The “sovereignty” demanded by Putin is the sovereign right of Russian capitalism to exploit its own population. Like right-wing political figures in the US, France, Britain and elsewhere, he attempts to harness popular anger over disastrous economic conditions and channel it in a nationalist direction.

Putin presides over a society with extremely high levels of social inequality and rising discontent. Some 36 percent of Russian households cannot meet essential living expenses, and the statistical agency VTsIOM has recorded a massive drop in popular support for the government, falling to just 26 percent, the lowest level in five years.

The Kremlin vacillates between seeking an accommodation with the US, issuing impotent appeals to the United Nations, and carrying out military adventures.

Having referred throughout his speech to his “partners” in the West, Putin declared: “It is my firm belief that we can overcome these threats and challenges only by working together on the solid foundation of international law and the United Nations Charter. Today it is the United Nations that continues to remain an agency that is unparalleled in representativeness and universality, a unique venue for equitable dialogue.”

Within less than 24 hours of these remarks, Russia was voted off the United Nations Human Rights Council in a historically unprecedented move. The action was part of the US-led effort to criminalize Russia and the Putin regime for its intervention in Syria in support of the government of Syrian President Bashar al-Assad. The efforts of Washington to bring down the regime in Damascus and install a puppet government have been frustrated by Moscow’s military intervention, which began in September of 2015.

The Russian-backed Syrian government offensive in Aleppo threatens to dislodge from the city’s eastern sector the anti-Assad Al Qaeda-linked Islamist forces that have been armed and supported by the CIA and Washington’s regional allies, including Saudi Arabia, Qatar and Turkey. In the face of an impending major defeat for the US-backed “rebels,” Washington is spearheading a propaganda campaign to brand Russia as a “rouge state” and accuse it of war crimes.

While the UN obligingly voted Russia off of its fraudulently named Human Rights Council, it reelected the despotic Saudi regime, which earlier this month added to its human slaughter in Yemen by killing upwards of 140 civilians in the bombing of a funeral in that nation’s capital.

The criminal character of the Putin regime and its policies was highlighted in last week’s speech in Sochi by the Russian president’s pleas for the US to join in a more effective “anti-terror” campaign and his citing of Israel as a model for the conduct of such an enterprise.
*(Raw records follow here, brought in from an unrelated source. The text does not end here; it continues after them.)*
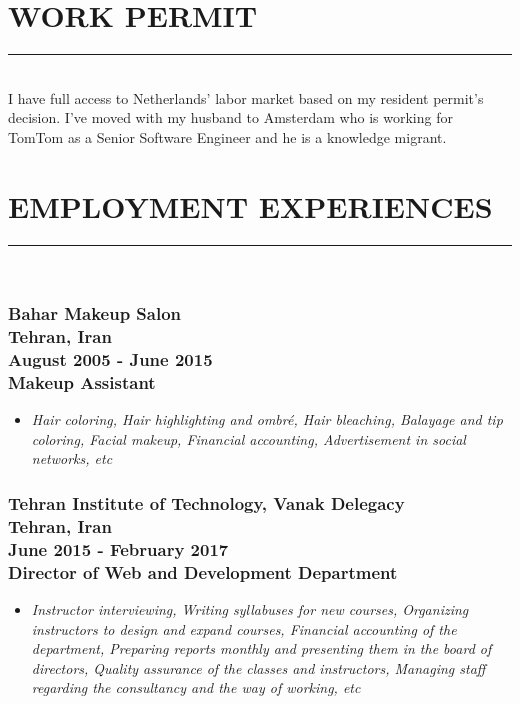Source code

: \documentclass[10pt,a4paper]{article}
\begin{document}
\section{WORK PERMIT}
\noindent \rule {3.7cm}{0.4pt} \\
    I have full access to Netherlands' labor market based on my resident permit's decision. I've moved with my husband to Amsterdam who is working for TomTom as a Senior Software Engineer and he is a knowledge migrant.
    
\section{EMPLOYMENT EXPERIENCES}
\noindent \rule {7.2cm}{0.4pt} \\
\subsubsection{{\large Bahar Makeup Salon} \\ \textnormal{Tehran, Iran} \\ \textnormal{August 2005 - June 2015} \\ {Makeup Assistant}}
  \setlength{\leftskip}{0.5cm}
  \setlength{\rightskip}{1cm}
  \begin{itemize}
    \setlength{\rightskip}{1cm}
    \setlength\itemsep{0em}
    \item \small \textit {Hair coloring, Hair highlighting and ombr\'e, Hair bleaching, Balayage and tip coloring, Facial makeup, Financial accounting, Advertisement in social networks, etc}
  \end{itemize}
  \setlength{\leftskip}{0pt}
  \setlength{\rightskip}{0cm}
  
\subsubsection{{\large Tehran Institute of Technology, Vanak Delegacy} \\ \textnormal{Tehran, Iran} \\ \textnormal{June 2015 - February 2017} \\ {Director of Web and Development Department}}
  \setlength{\leftskip}{0.5cm}
  \setlength{\rightskip}{1cm}
  \begin{itemize}
    \setlength{\rightskip}{1cm}
    \setlength\itemsep{0em}
    \item \small \textit {Instructor interviewing, Writing syllabuses for new courses, Organizing instructors to design and expand courses, Financial accounting of the department, Preparing reports monthly and presenting them in the board of directors, Quality assurance of the classes and instructors, Managing staff regarding the consultancy and the way of working, etc}
  \end{itemize}
  \setlength{\leftskip}{0pt}
  \setlength{\rightskip}{0cm}
  
\end{document}
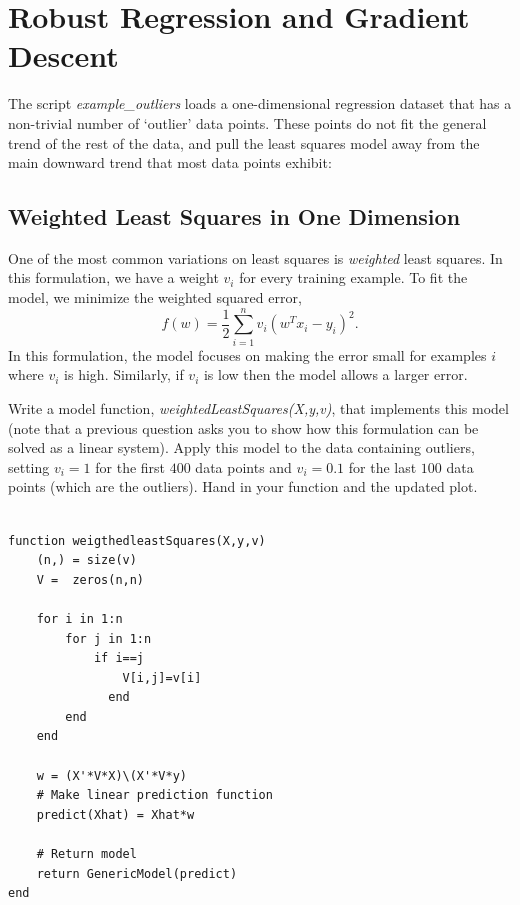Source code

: \documentclass{article}
\def\blu#1{{\color{blu}#1}}
\newcommand{\centerfig}[2]{\begin{center}\texttt{[image: a2f/\#2]}\end{center}}
\begin{document}
\section{Robust Regression and Gradient Descent}

The script \emph{example\_outliers} loads a one-dimensional regression dataset that has a non-trivial number of `outlier' data points. These points do not fit the general trend of the rest of the data, and pull the least squares model away from the main downward trend that most data points exhibit:




\subsection{Weighted Least Squares in One Dimension}

One of the most common variations on least squares is \emph{weighted} least squares. In this formulation, we have a weight $v_i$ for every training example. To fit the model, we minimize the weighted squared error,
\[
f(w) =  \frac{1}{2}\sum_{i=1}^n v_i(w^Tx_i - y_i)^2.
\]
In this formulation, the model focuses on making the error small for examples $i$ where $v_i$ is high. Similarly, if $v_i$ is low then the model allows a larger error.

Write a model function, \emph{weightedLeastSquares(X,y,v)}, that implements this model (note that a previous question asks you to show how this formulation can be solved as a linear system).
Apply this model to the data containing outliers, setting $v_i = 1$ for the first $400$ data points and $v_i = 0.1$ for the last $100$ data points (which are the outliers). \blu{Hand in your function and the updated plot}.


  \begin{verbatim}

function weigthedleastSquares(X,y,v)
    (n,) = size(v)
    V =  zeros(n,n)
     
    for i in 1:n
        for j in 1:n
            if i==j
                V[i,j]=v[i]
              end 
        end
    end
    
    w = (X'*V*X)\(X'*V*y)
    # Make linear prediction function
    predict(Xhat) = Xhat*w

    # Return model
    return GenericModel(predict)
end

  \end{verbatim}
\end{document}
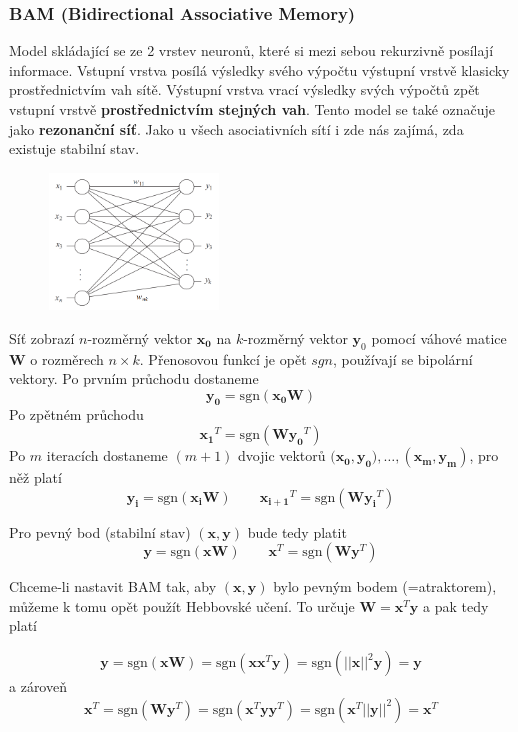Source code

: \documentclass[11pt]{report} %
\renewcommand{\vec}[1]{\mathbf{#1}}
\numberwithin{equation}{section}
\begin{document}
\subsubsection{BAM (Bidirectional Associative Memory)}
Model skládající se ze 2 vrstev neuronů, které si mezi sebou rekurzivně posílají informace. Vstupní vrstva posílá výsledky svého výpočtu výstupní vrstvě klasicky prostřednictvím vah sítě.  Výstupní vrstva vrací výsledky svých výpočtů zpět vstupní vrstvě \textbf{prostřednictvím stejných vah}. Tento model se také označuje jako \textbf{rezonanční síť}. Jako u všech asociativních sítí i zde nás zajímá, zda existuje stabilní stav.

\begin{figure}
	\includegraphics[width=0.4\textwidth]{img/bam.png}
\end{figure}
Síť zobrazí $n$-rozměrný vektor $\vec{x_0}$ na $k$-rozměrný vektor $\vec{y}_0$ pomocí váhové matice $\vec{W}$ o rozměrech $n \times k$. Přenosovou funkcí je opět $sgn$, používají se bipolární vektory. Po prvním průchodu dostaneme
$$\vec{y_0} = \text{sgn}(\vec{x_0}\vec{W})$$
Po zpětném průchodu
$$\vec{x_1}^T = \text{sgn}(\vec{W}\vec{y_0}^T)$$
Po $m$ iteracích dostaneme $(m+1)$ dvojic vektorů $(\vec{x_0},\vec{y_0), \dots, (\vec{x_m}, \vec{y_m})}$, pro něž platí
\begin{equation}
\label{bam_update}
\vec{y_i} = \text{sgn}(\vec{x_i}\vec{W}) \qquad \vec{x_{i+1}}^T = \text{sgn}(\vec{W}\vec{y_i}^T)
\end{equation}

Pro pevný bod (stabilní stav) $(\vec{x},\vec{y})$ bude tedy platit
$$\vec{y} = \text{sgn}(\vec{x}\vec{W}) \qquad \vec{x}^T = \text{sgn}(\vec{W}\vec{y}^T)$$


Chceme-li nastavit BAM tak, aby $(\vec{x},\vec{y})$ bylo pevným bodem (=atraktorem), můžeme k tomu opět použít Hebbovské učení. To určuje $\vec{W} = \vec{x}^T \vec{y}$ a pak tedy platí

$$\vec{y} = \text{sgn}(\vec{x}\vec{W}) = \text{sgn}(\vec{x}\vec{x}^T\vec{y}) = \text{sgn}(||\vec{x}||^2\vec{y}) = \vec{y}$$
a zároveň
$$\vec{x}^T = \text{sgn}(\vec{W}\vec{y}^T) = \text{sgn}(\vec{x}^T\vec{y}\vec{y}^T) = \text{sgn}(\vec{x}^T||\vec{y}||^2) = \vec{x}^T$$
\end{document}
The Kremlin regards Russia’s nuclear arsenal as its ultimate tool of defense. The prospect of a “hot” war is now regularly discussed in the Russian media. Continuing a policy that was begun in 2012, at the start of October the Putin regime held civil defense drills involving 40 million people, including 200,000 rescue personnel. Nothing could be more expressive of the dead end of Russian capitalism than the fact that its last line of defense is its ability to incinerate masses of people in a nuclear holocaust.